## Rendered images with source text

*** Begin section ***

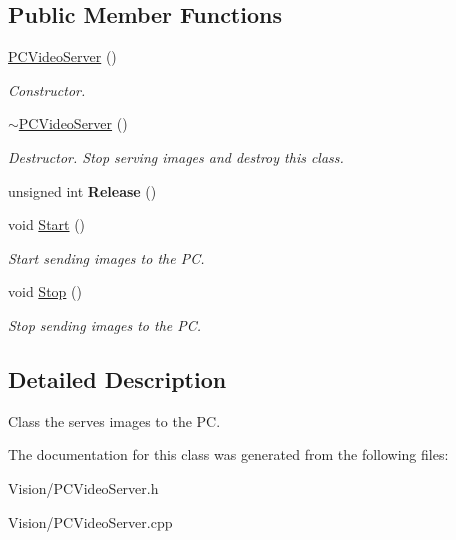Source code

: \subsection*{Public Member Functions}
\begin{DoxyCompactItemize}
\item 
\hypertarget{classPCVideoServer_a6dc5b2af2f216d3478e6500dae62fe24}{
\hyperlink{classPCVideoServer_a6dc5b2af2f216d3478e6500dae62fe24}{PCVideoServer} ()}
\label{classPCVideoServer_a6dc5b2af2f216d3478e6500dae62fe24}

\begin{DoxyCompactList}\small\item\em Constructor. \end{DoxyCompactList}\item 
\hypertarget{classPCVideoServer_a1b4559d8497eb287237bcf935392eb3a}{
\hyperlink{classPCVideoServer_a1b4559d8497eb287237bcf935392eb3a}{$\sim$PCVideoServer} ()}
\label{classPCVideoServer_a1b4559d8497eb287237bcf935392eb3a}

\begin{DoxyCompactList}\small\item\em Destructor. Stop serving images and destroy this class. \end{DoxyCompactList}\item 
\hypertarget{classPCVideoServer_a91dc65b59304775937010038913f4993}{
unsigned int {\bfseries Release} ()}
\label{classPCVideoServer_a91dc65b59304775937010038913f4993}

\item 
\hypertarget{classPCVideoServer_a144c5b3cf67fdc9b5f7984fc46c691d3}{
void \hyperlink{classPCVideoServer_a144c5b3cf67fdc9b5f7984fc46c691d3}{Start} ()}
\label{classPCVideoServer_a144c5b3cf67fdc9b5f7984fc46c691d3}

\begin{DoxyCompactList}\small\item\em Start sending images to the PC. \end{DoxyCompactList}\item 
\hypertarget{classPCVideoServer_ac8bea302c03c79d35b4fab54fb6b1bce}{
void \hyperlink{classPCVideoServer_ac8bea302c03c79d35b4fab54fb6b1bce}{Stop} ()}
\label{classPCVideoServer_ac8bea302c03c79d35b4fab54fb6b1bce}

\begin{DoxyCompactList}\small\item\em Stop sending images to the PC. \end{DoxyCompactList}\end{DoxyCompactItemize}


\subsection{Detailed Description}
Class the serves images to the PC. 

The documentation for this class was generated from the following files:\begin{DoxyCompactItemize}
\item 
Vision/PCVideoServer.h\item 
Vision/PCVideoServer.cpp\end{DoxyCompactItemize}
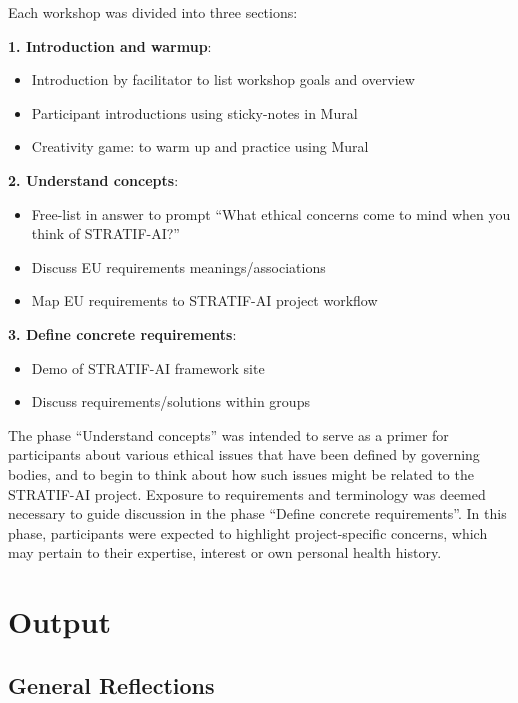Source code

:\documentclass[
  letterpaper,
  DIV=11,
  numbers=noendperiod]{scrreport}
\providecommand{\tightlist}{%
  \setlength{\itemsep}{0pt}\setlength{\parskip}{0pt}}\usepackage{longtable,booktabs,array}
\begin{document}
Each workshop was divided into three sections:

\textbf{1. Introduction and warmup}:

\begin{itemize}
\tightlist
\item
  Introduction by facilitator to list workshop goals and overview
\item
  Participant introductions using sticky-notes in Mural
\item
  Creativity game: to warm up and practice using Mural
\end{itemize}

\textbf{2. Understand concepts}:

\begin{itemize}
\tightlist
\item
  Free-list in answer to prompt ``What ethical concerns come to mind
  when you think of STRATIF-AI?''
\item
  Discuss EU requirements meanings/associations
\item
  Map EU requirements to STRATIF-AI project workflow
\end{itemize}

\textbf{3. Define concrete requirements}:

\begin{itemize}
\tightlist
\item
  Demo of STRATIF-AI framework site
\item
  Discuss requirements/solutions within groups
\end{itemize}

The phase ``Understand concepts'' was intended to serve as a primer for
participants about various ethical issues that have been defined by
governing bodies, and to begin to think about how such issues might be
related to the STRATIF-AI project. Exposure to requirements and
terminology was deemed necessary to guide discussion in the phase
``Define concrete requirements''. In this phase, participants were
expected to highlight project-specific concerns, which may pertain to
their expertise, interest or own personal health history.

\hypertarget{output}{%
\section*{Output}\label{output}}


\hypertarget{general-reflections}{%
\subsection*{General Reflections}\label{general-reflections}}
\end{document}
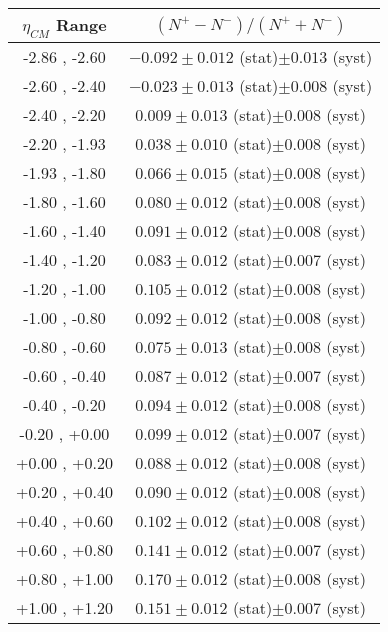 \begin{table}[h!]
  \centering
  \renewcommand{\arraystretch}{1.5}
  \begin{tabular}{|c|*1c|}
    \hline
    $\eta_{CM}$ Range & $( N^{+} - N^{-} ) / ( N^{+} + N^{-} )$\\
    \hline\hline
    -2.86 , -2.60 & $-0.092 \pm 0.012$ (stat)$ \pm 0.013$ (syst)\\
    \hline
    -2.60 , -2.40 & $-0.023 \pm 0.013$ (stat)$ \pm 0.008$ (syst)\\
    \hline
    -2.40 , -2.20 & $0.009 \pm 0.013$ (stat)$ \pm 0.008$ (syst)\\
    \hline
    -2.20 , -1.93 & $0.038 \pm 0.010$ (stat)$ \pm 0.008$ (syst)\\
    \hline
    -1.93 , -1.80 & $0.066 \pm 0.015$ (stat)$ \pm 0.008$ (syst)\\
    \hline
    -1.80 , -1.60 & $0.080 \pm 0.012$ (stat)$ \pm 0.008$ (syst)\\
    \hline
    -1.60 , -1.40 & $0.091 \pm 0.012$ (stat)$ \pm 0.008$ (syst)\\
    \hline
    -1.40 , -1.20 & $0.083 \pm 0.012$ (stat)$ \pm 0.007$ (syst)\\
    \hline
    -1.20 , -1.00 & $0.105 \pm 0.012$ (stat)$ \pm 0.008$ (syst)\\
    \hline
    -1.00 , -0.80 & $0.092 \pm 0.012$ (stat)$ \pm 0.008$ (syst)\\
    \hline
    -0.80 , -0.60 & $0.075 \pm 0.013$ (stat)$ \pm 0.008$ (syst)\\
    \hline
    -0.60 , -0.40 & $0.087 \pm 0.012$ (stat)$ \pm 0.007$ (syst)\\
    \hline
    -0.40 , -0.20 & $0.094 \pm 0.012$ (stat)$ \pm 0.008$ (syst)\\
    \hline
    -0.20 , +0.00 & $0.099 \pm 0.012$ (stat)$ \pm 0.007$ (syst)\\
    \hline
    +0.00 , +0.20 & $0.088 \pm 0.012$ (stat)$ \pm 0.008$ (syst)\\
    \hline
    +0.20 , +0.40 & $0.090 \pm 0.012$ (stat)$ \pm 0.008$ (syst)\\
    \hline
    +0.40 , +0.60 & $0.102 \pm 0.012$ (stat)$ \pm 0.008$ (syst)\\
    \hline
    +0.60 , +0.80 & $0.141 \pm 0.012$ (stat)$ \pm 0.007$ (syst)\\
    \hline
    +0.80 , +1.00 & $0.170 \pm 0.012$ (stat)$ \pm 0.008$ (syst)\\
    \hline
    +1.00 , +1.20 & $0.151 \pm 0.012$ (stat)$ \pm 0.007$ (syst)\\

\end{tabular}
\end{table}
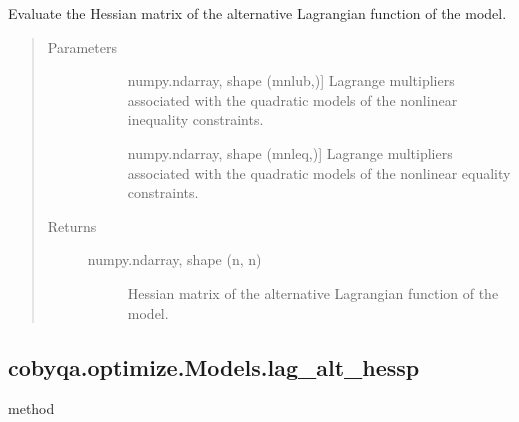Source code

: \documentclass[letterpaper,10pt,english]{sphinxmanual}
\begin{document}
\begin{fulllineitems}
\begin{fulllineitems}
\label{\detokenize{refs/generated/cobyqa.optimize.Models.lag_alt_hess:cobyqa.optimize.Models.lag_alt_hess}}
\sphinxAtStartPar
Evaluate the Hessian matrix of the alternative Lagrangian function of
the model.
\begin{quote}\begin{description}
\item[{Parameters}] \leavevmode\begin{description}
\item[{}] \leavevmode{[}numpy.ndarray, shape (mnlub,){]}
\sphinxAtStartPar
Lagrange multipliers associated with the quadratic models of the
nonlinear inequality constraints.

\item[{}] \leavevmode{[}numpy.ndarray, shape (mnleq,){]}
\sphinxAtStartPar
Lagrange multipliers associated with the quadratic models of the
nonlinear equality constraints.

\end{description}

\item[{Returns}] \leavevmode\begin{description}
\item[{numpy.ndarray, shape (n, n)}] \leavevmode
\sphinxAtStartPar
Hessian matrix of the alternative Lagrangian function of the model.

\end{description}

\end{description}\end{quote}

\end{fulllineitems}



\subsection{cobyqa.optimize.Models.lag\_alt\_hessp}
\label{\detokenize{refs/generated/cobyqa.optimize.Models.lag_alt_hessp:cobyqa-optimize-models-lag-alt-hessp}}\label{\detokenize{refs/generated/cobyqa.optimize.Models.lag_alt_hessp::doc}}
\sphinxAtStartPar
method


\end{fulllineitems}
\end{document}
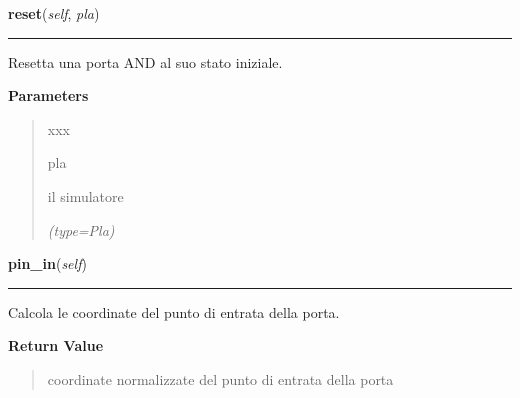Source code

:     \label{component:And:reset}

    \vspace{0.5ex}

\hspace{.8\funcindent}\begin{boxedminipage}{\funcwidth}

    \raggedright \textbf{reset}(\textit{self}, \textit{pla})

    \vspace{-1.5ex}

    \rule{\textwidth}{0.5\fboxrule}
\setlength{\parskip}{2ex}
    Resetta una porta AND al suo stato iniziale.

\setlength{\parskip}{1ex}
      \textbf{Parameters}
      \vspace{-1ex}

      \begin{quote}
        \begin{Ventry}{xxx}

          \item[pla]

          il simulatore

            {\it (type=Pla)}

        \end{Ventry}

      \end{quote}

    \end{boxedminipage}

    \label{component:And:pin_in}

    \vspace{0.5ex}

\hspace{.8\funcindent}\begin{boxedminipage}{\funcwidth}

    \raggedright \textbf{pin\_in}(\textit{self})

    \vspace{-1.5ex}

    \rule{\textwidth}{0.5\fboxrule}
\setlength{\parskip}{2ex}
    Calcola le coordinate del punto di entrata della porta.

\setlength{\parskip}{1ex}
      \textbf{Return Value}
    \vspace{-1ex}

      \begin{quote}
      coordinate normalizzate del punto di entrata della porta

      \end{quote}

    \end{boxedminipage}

*** End section ***

## Problem to solve
Write out, word for word, the lines from the start of the data through the one holding "Start sending images". Omit pictures.

## Answer space
Source code

: \subsection*{Public Member Functions}
\begin{DoxyCompactItemize}
\item 
\hypertarget{classPCVideoServer_a6dc5b2af2f216d3478e6500dae62fe24}{
\hyperlink{classPCVideoServer_a6dc5b2af2f216d3478e6500dae62fe24}{PCVideoServer} ()}
\label{classPCVideoServer_a6dc5b2af2f216d3478e6500dae62fe24}

\begin{DoxyCompactList}\small\item\em Constructor. \end{DoxyCompactList}\item 
\hypertarget{classPCVideoServer_a1b4559d8497eb287237bcf935392eb3a}{
\hyperlink{classPCVideoServer_a1b4559d8497eb287237bcf935392eb3a}{$\sim$PCVideoServer} ()}
\label{classPCVideoServer_a1b4559d8497eb287237bcf935392eb3a}

\begin{DoxyCompactList}\small\item\em Destructor. Stop serving images and destroy this class. \end{DoxyCompactList}\item 
\hypertarget{classPCVideoServer_a91dc65b59304775937010038913f4993}{
unsigned int {\bfseries Release} ()}
\label{classPCVideoServer_a91dc65b59304775937010038913f4993}

\item 
\hypertarget{classPCVideoServer_a144c5b3cf67fdc9b5f7984fc46c691d3}{
void \hyperlink{classPCVideoServer_a144c5b3cf67fdc9b5f7984fc46c691d3}{Start} ()}
\label{classPCVideoServer_a144c5b3cf67fdc9b5f7984fc46c691d3}

\begin{DoxyCompactList}\small\item\em Start sending images to the PC. \end{DoxyCompactList}\item 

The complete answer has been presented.